→ Exercise aim
Count how many lines of the data below contain the string "Contenedor"; the reply should be that number alone.
BEGIN Data for this exercise
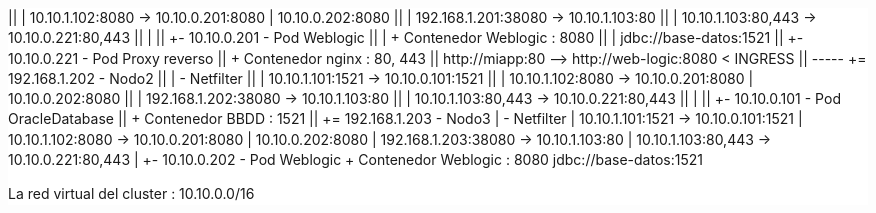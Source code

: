 ||                  |          10.10.1.102:8080 -> 10.10.0.201:8080 | 10.10.0.202:8080
 ||                  |          192.168.1.201:38080 -> 10.10.1.103:80
 ||                  |          10.10.1.103:80,443 -> 10.10.0.221:80,443
 ||                  |
 ||                  +- 10.10.0.201 - Pod Weblogic
 ||                  |                      + Contenedor Weblogic : 8080
 ||                  |                                      jdbc://base-datos:1521
 ||                  +- 10.10.0.221 - Pod Proxy reverso
 ||                                         + Contenedor nginx : 80, 443
 ||                                                         http://miapp:80 --> http://web-logic:8080  < INGRESS
 ||                                                                -----
 += 192.168.1.202 - Nodo2
 ||                  |     - Netfilter
 ||                  |          10.10.1.101:1521 -> 10.10.0.101:1521
 ||                  |          10.10.1.102:8080 -> 10.10.0.201:8080 | 10.10.0.202:8080
 ||                  |          192.168.1.202:38080 -> 10.10.1.103:80
 ||                  |          10.10.1.103:80,443 -> 10.10.0.221:80,443
 ||                  |
 ||                  +- 10.10.0.101 - Pod OracleDatabase
 ||                                         + Contenedor BBDD : 1521
 ||
 += 192.168.1.203 - Nodo3
                     |     - Netfilter
                     |          10.10.1.101:1521 -> 10.10.0.101:1521
                     |          10.10.1.102:8080 -> 10.10.0.201:8080 | 10.10.0.202:8080
                     |          192.168.1.203:38080 -> 10.10.1.103:80
                     |          10.10.1.103:80,443 -> 10.10.0.221:80,443
                     |
                     +- 10.10.0.202 - Pod Weblogic
                                            + Contenedor Weblogic : 8080
                                                            jdbc://base-datos:1521

La red virtual del cluster : 10.10.0.0/16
END Data for this exercise
→ Solution below
4